** Opening Input data block **

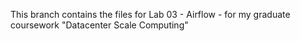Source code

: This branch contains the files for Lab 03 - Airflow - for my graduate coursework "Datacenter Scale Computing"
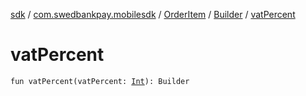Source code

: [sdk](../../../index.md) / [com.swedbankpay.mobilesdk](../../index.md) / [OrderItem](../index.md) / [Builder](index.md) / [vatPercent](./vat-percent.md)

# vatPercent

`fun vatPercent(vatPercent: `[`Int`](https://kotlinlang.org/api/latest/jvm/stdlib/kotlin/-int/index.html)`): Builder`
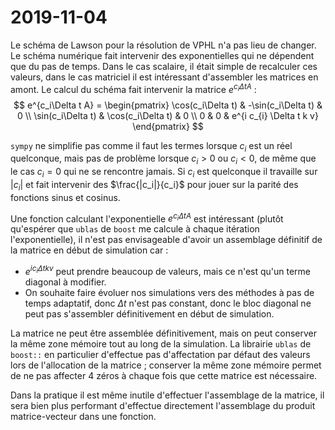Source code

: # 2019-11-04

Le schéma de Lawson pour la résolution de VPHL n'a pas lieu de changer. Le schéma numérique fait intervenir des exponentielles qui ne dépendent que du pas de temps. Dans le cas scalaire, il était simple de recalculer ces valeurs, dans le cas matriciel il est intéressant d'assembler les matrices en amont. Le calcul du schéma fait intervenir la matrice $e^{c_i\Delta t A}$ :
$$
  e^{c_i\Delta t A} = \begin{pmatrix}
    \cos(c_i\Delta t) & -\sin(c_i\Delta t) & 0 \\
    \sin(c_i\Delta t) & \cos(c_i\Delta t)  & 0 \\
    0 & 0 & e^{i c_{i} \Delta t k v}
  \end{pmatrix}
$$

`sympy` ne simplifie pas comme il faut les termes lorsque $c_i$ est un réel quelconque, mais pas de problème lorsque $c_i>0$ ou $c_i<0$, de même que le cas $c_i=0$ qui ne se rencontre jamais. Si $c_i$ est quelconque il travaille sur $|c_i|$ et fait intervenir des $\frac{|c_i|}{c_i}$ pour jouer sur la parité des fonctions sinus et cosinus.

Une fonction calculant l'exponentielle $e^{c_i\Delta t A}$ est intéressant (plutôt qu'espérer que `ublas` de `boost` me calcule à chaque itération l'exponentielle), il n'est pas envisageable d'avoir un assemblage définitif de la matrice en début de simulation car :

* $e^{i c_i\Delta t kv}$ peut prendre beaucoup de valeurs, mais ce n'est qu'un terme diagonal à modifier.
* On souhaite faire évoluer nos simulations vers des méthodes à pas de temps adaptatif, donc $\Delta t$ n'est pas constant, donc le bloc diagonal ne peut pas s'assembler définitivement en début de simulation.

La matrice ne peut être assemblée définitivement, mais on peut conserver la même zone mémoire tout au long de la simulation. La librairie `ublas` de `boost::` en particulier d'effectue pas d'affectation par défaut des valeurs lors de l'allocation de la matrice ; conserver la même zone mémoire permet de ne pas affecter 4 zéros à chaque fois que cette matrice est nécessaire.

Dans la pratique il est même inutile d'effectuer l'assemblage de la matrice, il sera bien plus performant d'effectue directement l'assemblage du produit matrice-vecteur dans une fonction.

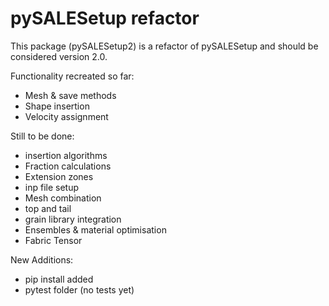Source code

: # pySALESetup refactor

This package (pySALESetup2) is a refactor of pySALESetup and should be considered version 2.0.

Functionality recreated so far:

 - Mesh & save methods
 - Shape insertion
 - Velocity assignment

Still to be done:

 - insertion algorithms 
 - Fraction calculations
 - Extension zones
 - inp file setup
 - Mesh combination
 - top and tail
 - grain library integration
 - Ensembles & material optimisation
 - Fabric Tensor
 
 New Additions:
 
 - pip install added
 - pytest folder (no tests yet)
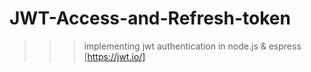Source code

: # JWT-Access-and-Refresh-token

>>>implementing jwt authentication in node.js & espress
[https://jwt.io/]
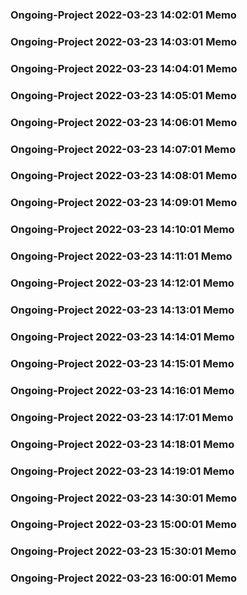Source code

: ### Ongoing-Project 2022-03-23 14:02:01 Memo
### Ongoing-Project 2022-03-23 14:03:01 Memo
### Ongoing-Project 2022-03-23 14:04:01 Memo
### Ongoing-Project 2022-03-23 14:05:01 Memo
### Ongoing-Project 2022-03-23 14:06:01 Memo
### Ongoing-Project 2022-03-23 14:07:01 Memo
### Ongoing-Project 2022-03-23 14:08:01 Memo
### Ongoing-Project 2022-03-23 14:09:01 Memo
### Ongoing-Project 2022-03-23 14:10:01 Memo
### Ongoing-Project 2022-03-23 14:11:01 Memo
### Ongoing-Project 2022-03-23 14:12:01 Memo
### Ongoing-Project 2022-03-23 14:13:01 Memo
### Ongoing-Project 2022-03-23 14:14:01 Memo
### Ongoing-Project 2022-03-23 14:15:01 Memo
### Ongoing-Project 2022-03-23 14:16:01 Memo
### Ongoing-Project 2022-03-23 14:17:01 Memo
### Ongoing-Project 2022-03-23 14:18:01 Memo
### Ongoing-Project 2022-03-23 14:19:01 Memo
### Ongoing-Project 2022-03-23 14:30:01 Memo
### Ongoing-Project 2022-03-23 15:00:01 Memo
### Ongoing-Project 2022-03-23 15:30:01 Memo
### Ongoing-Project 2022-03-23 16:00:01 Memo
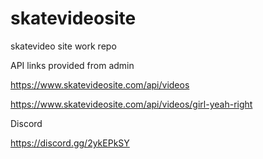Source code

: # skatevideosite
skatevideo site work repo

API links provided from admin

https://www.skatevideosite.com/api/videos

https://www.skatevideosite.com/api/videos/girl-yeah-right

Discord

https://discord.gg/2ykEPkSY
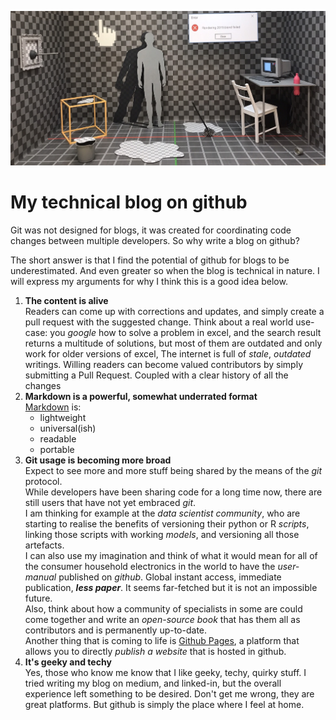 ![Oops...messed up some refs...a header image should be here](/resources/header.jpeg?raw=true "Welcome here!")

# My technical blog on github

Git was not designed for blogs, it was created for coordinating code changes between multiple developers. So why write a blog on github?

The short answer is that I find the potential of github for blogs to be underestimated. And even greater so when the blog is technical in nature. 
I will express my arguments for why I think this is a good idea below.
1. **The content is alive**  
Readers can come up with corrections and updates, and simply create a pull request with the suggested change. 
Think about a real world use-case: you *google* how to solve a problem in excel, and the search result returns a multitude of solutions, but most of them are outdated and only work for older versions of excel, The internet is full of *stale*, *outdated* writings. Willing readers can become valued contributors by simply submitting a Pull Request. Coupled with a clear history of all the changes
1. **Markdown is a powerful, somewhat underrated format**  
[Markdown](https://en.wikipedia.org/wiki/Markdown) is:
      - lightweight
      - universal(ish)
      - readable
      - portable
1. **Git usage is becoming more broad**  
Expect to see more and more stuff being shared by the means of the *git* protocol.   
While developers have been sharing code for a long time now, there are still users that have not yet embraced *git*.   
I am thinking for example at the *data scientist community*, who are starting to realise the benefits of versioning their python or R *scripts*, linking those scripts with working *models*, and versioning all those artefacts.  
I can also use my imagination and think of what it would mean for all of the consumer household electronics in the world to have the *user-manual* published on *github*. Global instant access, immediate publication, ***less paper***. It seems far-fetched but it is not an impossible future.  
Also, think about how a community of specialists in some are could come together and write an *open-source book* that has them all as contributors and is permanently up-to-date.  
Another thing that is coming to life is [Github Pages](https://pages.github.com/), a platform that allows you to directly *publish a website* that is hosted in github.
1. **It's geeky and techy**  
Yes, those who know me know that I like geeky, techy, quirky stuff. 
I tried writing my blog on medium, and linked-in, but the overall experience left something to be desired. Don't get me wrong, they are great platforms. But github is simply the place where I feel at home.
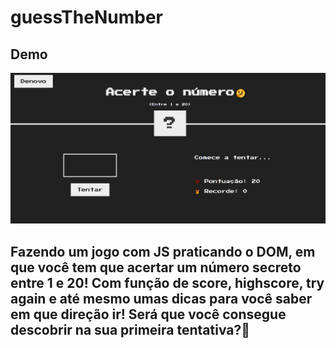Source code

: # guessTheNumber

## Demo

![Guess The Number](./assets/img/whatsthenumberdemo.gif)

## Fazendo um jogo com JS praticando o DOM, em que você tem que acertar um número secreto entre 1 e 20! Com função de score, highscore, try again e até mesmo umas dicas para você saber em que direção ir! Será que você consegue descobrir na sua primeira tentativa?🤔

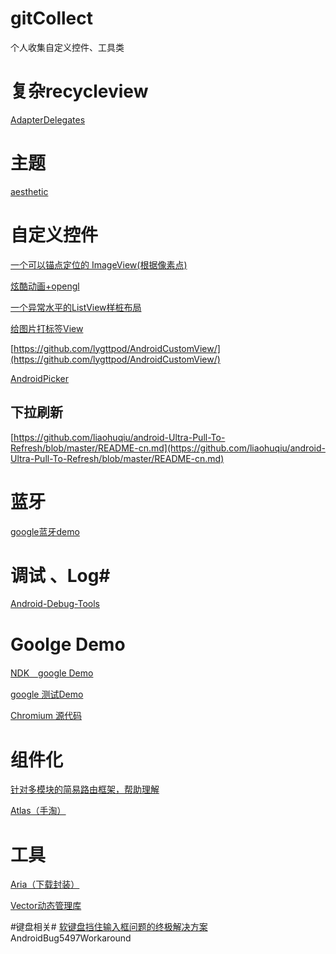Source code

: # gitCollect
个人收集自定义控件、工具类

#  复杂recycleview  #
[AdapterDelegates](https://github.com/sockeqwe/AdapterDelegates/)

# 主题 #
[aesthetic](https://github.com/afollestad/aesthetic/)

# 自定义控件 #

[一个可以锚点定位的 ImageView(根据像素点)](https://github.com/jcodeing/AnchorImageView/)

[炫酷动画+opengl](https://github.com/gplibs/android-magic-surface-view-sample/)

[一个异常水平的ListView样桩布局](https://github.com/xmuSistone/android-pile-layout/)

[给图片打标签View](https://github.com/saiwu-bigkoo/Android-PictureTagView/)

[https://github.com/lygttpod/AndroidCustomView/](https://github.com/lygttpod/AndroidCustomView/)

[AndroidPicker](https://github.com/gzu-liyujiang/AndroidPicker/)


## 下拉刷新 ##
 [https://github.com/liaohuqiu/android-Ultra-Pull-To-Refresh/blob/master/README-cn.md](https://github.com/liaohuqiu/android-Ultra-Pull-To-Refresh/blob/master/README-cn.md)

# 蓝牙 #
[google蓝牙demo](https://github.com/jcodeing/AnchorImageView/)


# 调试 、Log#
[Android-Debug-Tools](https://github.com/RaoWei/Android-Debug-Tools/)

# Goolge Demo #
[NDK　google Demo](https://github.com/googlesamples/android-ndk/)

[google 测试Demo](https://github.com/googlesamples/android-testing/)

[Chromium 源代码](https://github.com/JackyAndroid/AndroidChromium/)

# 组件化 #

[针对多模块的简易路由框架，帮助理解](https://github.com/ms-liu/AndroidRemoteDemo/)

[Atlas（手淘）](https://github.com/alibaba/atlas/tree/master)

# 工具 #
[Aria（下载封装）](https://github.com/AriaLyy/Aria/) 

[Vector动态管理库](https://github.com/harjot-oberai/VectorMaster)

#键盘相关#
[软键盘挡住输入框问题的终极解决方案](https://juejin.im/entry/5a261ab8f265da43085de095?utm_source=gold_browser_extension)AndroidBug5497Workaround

** Closing Input data block **
** Opening Input data block **

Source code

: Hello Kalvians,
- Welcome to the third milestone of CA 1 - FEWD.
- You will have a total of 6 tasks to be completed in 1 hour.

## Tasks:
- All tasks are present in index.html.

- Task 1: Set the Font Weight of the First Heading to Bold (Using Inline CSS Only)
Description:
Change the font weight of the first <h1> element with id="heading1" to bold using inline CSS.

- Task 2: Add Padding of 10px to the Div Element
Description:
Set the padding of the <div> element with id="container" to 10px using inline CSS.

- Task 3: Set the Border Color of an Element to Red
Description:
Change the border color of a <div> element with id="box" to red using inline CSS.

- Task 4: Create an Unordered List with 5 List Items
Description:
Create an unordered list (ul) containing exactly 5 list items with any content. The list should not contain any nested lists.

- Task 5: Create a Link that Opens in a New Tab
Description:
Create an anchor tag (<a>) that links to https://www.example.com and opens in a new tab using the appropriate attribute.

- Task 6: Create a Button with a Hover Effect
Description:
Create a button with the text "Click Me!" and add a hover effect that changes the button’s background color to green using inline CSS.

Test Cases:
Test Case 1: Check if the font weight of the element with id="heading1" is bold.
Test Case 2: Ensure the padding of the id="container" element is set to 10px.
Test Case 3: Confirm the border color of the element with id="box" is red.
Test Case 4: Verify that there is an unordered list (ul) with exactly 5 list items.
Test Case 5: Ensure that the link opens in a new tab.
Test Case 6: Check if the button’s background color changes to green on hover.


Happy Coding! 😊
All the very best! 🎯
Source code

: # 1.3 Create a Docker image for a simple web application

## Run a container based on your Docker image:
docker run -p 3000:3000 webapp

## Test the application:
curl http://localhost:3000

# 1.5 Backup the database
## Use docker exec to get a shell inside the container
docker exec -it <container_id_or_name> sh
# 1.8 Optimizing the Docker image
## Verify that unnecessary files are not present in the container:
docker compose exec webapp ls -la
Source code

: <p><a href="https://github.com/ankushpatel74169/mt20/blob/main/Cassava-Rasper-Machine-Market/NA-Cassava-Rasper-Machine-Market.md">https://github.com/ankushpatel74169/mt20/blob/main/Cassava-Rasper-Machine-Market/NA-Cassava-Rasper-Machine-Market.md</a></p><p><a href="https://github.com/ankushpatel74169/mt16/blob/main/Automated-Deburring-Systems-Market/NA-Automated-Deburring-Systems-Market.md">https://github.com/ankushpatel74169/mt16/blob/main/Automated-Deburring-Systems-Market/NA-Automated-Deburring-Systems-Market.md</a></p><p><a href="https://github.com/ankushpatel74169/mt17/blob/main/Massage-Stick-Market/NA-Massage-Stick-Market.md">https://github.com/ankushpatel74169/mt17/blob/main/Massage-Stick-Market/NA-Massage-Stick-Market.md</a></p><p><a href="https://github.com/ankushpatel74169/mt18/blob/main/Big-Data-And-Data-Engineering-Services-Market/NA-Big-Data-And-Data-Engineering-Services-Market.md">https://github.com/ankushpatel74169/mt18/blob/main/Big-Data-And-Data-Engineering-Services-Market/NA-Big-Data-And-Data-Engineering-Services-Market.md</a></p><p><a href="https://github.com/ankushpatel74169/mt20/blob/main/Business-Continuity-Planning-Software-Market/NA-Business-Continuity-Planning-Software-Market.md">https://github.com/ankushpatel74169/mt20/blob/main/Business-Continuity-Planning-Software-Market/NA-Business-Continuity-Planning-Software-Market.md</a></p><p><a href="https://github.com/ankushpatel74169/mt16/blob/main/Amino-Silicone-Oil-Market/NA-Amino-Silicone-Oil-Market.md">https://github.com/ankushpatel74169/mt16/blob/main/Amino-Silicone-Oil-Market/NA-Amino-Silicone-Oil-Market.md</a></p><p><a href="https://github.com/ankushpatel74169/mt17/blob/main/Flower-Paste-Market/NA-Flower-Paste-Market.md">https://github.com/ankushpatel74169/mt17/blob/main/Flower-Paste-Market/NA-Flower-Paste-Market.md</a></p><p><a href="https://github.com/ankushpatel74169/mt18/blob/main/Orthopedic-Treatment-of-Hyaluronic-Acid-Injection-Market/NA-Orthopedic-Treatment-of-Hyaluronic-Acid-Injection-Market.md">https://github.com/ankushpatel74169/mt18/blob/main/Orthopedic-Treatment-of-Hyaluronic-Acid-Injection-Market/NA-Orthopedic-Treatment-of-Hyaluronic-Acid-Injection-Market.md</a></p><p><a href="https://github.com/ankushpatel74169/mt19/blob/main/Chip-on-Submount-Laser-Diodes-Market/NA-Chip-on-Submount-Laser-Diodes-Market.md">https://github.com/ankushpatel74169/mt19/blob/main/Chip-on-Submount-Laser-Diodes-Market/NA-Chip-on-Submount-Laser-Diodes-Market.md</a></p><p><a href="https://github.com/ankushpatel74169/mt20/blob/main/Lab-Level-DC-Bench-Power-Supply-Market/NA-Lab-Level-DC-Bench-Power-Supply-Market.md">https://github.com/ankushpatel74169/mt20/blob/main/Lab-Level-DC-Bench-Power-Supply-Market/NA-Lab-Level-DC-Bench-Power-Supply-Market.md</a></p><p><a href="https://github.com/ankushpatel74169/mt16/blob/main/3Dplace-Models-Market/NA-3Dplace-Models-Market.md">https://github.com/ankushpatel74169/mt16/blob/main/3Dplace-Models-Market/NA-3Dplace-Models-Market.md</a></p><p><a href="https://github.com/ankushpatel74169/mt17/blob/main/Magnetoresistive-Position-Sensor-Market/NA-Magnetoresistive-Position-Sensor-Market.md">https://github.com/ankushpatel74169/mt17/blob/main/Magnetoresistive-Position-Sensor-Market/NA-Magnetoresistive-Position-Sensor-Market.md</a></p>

** Closing Input data block **
** Opening Input data block **

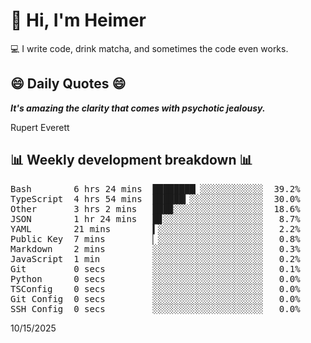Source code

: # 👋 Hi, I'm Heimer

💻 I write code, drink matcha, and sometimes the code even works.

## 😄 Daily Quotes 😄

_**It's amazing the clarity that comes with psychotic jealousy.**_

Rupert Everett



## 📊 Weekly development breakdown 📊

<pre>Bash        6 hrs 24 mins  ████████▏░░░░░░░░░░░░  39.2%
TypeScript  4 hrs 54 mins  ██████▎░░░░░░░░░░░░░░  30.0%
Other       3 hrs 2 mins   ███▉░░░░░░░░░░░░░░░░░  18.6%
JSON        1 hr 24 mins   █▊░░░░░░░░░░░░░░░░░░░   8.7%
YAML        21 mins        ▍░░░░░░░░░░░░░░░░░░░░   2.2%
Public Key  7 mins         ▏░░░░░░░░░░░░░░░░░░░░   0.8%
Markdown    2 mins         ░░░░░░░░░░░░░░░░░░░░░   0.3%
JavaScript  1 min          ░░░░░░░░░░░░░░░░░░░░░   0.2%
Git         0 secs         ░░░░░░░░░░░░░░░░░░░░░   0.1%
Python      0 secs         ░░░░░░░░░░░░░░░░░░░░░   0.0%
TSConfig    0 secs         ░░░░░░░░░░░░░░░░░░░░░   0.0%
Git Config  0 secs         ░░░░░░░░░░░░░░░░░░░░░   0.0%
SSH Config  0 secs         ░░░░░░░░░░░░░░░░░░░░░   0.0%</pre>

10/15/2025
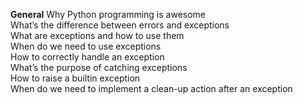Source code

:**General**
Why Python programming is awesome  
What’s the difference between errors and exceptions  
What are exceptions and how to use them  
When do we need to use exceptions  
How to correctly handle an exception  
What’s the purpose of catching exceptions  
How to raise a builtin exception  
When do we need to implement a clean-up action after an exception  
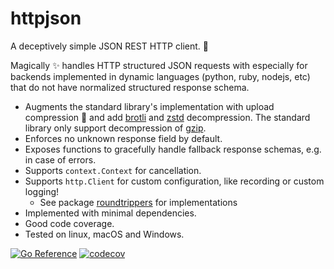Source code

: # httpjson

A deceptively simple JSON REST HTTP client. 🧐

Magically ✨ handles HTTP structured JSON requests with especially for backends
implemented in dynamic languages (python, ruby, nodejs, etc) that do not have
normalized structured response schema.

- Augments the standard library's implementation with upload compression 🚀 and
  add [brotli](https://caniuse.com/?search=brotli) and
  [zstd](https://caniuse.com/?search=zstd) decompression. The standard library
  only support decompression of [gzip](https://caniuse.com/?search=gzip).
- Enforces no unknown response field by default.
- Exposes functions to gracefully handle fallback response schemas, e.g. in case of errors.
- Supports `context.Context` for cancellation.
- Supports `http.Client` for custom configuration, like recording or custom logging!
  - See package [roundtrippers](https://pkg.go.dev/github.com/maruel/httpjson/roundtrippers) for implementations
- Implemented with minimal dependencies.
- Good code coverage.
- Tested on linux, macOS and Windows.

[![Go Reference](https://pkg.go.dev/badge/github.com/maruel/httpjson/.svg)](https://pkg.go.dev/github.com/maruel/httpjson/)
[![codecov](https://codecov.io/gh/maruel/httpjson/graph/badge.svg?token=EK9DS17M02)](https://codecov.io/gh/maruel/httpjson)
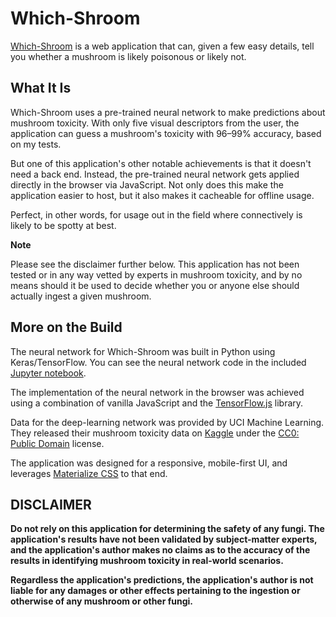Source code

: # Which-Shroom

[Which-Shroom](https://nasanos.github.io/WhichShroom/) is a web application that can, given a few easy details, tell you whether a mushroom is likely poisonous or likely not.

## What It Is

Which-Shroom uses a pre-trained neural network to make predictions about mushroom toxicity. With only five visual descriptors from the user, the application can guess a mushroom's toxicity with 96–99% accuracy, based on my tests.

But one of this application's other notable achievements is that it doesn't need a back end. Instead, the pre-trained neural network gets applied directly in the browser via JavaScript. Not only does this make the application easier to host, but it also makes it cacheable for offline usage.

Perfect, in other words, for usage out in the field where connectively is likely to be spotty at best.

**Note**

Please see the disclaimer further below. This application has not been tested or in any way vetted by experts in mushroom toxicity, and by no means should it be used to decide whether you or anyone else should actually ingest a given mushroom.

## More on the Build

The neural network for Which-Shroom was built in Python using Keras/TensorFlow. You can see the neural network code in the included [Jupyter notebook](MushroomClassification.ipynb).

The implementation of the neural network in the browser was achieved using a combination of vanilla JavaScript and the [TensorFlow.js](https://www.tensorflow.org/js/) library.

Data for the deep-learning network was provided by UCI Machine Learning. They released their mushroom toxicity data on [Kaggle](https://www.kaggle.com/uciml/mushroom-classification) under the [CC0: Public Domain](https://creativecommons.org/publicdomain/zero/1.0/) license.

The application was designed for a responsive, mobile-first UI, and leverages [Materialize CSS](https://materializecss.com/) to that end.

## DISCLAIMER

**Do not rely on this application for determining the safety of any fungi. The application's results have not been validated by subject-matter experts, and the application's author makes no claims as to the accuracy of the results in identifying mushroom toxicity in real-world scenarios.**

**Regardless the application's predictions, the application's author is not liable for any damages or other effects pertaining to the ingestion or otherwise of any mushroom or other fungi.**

** Closing Input data block **

• **Work required**: Everything starting at the line containing "normalized structured response schema." and ending at the line containing "[zstd](https://caniuse.com/?search=zstd) decompression. The" in the records above should be repeated exactly, and only that.

• **Solution to this problem**:
normalized structured response schema.

- Augments the standard library's implementation with upload compression 🚀 and
  add [brotli](https://caniuse.com/?search=brotli) and
  [zstd](https://caniuse.com/?search=zstd) decompression. The standard library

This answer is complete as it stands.